Is happiness just spending money?

What should life be like? What can we reasonably expect from our existence? I’m not referring to those ultra people, with extreme lifestyles, who live as monastic monks or who have blue blood and live in palaces. I’m also not referring to affluent celebrities, or even the influencers who fabricate a social media persona to make themselves seem ‘more than’. I just mean the everyday Joe Bloggs like you and me who need to work to pay the bills and who bumble along through life, seemingly without direction or purpose. The ones who, like us, get to the end of days and wonder where all the time went. What can we expect our lives to be like? Because we need to know. We need to know in order to be able to evaluate if we’re leading a good life or a bad one, which in turn helps us be happy or sad.

Well, it depends on where you come from, I suppose. By and large, people in the West lead more affluent lives than those who come from developing nations, certainly those who live in absolute poverty. Our basic needs: food, shelter, drinking water, personal safety, and the freedom to act, are the basic foundations of life. If you have those, you’re doing ok. In fact, you’re doing better than the bottom 10% of the world’s population.

But hey, I’ve lived in relative poverty for years. Despite having my basic needs met through welfare payments, it’s still no picnic. In fact, it’s damned difficult and soul-destroying to have to monitor every single penny you spend. It is hard to be happy living this way, because the fact is that, for whatever reason, we’ve come to expect more out of life. We don’t just want to exist and have our basic needs met; a good life involves more than that. A good life involves doing interesting things, and this costs money. And this is where it gets complicated, because our whole economy depends on us spending more and more on these additional things. Companies are vying for our attention, trying to lure us into spending what little disposable income we have on their products. To do that, they persuade us our lives will be better with them, and so consequently we feel inferior without them. 

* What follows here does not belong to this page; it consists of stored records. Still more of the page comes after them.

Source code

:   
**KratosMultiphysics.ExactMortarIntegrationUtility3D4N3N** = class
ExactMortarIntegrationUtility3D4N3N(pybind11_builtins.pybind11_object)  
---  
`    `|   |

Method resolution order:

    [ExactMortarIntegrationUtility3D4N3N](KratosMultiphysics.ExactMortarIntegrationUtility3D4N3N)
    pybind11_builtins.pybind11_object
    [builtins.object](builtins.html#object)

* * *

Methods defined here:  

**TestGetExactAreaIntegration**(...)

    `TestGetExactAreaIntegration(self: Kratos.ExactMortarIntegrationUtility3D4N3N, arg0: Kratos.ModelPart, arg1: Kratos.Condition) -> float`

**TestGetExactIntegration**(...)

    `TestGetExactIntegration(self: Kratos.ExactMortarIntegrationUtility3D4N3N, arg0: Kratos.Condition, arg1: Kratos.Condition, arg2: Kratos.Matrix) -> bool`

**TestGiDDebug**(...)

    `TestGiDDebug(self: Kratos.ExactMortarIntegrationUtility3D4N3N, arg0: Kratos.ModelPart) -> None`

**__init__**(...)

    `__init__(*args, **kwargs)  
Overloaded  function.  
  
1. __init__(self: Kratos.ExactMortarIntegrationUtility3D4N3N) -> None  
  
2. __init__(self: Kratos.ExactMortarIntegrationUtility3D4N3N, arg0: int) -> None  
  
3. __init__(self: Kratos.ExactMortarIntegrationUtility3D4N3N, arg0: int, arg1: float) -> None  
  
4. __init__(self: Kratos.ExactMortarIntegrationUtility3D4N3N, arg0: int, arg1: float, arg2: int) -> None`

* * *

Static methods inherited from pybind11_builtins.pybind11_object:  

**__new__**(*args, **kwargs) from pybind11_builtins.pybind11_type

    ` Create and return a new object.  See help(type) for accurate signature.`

To get enough lucre to be able to afford these luxury products and sustain our basic needs requires us to spend most of our lives working, because most of us don’t have high-paid jobs. We have menial jobs with average salaries, which means our disposable income is low, and when kids or responsibilities come along, it’s even lower. Some researchers have calculated the exact income you need to earn to be happy, and it is around £70,000 per year. They say happiness is like a bell curve that peaks at this level, then drops off. Paradoxically, people become less happy the more they earn! None of this helps those of us on basic incomes, of course, especially those who have to pay high rents and steep bills, and who earn a lot less than £70,000 a year.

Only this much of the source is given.